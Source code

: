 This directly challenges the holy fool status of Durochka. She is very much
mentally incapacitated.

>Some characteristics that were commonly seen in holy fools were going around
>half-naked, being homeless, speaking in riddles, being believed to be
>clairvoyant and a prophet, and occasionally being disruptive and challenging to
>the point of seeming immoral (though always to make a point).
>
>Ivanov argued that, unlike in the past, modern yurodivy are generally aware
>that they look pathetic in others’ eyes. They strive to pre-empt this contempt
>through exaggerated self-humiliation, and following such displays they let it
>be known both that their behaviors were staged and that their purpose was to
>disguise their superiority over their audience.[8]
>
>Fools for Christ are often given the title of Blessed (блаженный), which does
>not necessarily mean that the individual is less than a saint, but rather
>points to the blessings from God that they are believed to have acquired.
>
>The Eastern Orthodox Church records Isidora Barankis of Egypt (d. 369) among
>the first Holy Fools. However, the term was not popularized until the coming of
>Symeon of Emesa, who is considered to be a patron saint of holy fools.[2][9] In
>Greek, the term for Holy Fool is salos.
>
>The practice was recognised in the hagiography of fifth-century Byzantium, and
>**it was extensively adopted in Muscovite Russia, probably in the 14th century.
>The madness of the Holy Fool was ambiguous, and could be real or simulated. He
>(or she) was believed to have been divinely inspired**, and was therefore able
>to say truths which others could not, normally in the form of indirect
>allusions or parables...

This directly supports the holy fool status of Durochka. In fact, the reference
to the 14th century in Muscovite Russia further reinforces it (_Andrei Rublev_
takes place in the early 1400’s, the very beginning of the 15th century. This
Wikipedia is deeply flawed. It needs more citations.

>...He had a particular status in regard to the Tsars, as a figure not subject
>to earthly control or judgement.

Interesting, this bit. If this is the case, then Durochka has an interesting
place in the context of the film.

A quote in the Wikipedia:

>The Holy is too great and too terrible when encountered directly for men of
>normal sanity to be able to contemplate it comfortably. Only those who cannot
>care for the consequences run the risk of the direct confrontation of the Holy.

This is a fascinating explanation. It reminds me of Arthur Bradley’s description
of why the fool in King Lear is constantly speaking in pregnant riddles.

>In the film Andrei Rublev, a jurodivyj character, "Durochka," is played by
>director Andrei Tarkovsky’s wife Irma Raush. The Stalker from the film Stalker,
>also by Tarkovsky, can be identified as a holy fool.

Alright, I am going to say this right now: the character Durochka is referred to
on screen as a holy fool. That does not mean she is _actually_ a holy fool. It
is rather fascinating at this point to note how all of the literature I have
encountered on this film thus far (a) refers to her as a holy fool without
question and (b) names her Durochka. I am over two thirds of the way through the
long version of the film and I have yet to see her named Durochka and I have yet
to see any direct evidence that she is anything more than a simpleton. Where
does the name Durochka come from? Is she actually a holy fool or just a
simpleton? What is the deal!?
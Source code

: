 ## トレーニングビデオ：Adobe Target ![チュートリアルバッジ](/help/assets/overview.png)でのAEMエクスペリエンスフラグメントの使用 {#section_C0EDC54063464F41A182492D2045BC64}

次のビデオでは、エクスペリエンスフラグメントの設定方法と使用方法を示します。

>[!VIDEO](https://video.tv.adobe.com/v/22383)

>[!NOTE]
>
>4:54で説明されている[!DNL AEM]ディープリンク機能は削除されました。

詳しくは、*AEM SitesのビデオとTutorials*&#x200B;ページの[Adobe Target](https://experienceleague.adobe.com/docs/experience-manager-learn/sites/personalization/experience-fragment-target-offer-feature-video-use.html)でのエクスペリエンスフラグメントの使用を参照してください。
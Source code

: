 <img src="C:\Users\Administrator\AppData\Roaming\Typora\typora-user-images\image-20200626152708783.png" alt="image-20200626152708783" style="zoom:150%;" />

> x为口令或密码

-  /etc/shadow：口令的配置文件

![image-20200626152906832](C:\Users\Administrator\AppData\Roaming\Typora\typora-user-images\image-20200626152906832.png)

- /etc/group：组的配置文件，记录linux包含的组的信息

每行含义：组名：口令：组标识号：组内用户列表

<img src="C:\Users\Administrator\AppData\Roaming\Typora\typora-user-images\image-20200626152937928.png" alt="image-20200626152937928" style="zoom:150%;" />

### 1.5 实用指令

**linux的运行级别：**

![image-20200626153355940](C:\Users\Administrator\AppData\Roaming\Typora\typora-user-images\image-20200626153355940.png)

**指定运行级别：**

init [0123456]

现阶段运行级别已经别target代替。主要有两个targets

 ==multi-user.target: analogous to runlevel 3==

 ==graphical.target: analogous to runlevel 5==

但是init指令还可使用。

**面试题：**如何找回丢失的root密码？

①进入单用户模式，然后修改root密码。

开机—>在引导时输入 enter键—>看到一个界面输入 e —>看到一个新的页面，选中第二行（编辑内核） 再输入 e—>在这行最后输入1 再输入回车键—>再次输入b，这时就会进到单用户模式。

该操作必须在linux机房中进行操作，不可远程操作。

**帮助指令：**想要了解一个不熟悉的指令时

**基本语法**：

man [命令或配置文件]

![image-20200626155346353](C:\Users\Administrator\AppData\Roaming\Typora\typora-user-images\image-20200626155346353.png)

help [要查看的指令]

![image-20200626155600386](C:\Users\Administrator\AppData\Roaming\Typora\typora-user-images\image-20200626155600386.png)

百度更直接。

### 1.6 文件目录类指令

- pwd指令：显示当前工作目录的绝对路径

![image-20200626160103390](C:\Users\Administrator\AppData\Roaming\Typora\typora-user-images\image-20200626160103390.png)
══════
#### What you should do
Within the data above, the span starting at the line containing "of the Holy." and ending at the line containing "Andrei Tarkovsky’s wife" is to be retyped exactly, with no other lines.

#### Exercise output
>care for the consequences run the risk of the direct confrontation of the Holy.

This is a fascinating explanation. It reminds me of Arthur Bradley’s description
of why the fool in King Lear is constantly speaking in pregnant riddles.

>In the film Andrei Rublev, a jurodivyj character, "Durochka," is played by
>director Andrei Tarkovsky’s wife Irma Raush. The Stalker from the film Stalker,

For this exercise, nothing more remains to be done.